Task brief: Count the lines below that contain the word "independent", and give only that number.
(Provided material)
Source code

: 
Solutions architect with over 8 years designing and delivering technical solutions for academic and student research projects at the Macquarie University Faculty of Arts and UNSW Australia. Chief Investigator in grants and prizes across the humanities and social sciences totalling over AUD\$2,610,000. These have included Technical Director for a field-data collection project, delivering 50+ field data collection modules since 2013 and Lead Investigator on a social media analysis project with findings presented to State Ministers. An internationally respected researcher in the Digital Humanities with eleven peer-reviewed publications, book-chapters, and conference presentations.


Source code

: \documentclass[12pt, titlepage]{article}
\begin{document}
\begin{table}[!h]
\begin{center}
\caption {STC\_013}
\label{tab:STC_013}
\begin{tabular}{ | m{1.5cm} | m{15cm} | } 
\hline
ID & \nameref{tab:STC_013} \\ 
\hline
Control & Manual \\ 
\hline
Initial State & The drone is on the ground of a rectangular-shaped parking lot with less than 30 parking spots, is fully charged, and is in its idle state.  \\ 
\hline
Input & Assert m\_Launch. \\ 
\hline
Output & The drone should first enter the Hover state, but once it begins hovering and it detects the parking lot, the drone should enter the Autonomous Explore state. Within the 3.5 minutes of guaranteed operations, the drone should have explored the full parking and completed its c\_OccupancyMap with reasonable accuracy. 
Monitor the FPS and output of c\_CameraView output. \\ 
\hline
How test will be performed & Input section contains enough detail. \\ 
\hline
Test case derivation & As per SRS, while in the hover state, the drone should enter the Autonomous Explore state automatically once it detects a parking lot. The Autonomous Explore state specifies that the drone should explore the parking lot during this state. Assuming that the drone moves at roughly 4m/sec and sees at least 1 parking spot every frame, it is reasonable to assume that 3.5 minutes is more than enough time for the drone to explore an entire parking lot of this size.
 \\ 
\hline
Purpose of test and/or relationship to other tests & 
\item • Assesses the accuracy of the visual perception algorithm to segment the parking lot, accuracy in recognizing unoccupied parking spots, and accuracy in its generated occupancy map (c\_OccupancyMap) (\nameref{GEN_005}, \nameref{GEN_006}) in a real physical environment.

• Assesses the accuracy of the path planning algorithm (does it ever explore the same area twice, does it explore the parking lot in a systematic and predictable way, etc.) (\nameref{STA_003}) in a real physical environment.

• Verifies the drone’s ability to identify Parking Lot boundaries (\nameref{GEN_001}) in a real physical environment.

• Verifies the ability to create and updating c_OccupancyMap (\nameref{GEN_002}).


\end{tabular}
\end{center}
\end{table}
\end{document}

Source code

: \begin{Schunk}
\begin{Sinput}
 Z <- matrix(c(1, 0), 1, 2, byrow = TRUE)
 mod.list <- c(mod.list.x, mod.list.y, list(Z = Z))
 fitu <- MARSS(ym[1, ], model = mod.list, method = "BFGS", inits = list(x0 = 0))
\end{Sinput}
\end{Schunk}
(End Provided material)
(Provided material)
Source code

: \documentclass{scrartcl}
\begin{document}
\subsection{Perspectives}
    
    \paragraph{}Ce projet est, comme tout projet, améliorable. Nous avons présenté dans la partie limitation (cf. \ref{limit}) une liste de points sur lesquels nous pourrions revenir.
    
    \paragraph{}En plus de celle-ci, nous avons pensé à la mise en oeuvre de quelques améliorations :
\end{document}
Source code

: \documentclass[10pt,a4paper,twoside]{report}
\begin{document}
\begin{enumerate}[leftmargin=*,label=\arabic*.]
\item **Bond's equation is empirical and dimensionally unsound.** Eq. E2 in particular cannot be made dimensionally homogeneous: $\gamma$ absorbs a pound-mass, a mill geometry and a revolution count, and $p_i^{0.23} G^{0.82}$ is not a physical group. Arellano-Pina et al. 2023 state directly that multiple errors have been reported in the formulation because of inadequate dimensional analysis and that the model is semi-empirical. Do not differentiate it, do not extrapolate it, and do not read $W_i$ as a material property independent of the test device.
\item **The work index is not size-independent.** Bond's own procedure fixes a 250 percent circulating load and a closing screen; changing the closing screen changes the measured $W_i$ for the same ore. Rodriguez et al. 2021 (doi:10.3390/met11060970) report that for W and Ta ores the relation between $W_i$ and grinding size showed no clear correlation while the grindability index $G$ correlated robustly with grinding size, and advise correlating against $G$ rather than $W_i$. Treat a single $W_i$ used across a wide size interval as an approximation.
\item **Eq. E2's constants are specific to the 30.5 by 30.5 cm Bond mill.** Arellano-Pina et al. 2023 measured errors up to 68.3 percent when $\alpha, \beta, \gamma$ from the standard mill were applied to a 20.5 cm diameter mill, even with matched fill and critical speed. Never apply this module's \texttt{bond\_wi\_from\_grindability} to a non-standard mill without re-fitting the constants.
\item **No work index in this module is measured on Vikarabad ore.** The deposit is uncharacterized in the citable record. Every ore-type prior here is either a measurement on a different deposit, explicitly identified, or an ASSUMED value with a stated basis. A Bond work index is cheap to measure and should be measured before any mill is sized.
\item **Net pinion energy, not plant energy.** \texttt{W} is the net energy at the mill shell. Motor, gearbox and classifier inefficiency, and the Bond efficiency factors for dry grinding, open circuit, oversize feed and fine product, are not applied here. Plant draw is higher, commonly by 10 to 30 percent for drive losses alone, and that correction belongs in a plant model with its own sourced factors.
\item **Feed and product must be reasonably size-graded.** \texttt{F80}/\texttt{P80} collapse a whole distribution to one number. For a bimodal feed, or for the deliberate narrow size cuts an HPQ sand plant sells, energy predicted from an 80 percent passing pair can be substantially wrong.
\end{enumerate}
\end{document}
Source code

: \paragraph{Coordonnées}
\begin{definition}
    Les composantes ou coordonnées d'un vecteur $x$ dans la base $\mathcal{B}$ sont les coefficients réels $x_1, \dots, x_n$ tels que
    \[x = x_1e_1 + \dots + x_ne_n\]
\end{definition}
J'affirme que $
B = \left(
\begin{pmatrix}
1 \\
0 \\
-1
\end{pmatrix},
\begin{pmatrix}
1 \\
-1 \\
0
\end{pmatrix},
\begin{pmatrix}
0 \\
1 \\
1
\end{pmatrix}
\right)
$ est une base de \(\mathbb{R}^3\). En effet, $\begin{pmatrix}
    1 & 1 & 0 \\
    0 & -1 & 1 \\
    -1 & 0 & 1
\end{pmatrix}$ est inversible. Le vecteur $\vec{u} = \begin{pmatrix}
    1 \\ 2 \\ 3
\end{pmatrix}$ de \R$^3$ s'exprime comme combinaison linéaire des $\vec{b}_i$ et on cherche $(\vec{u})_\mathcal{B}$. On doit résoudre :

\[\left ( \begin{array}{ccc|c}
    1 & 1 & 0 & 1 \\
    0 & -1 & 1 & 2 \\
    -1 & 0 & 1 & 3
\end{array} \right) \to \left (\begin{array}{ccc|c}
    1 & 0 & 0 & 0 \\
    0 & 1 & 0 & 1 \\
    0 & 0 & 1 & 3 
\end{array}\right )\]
(End Provided material)
Written response: 2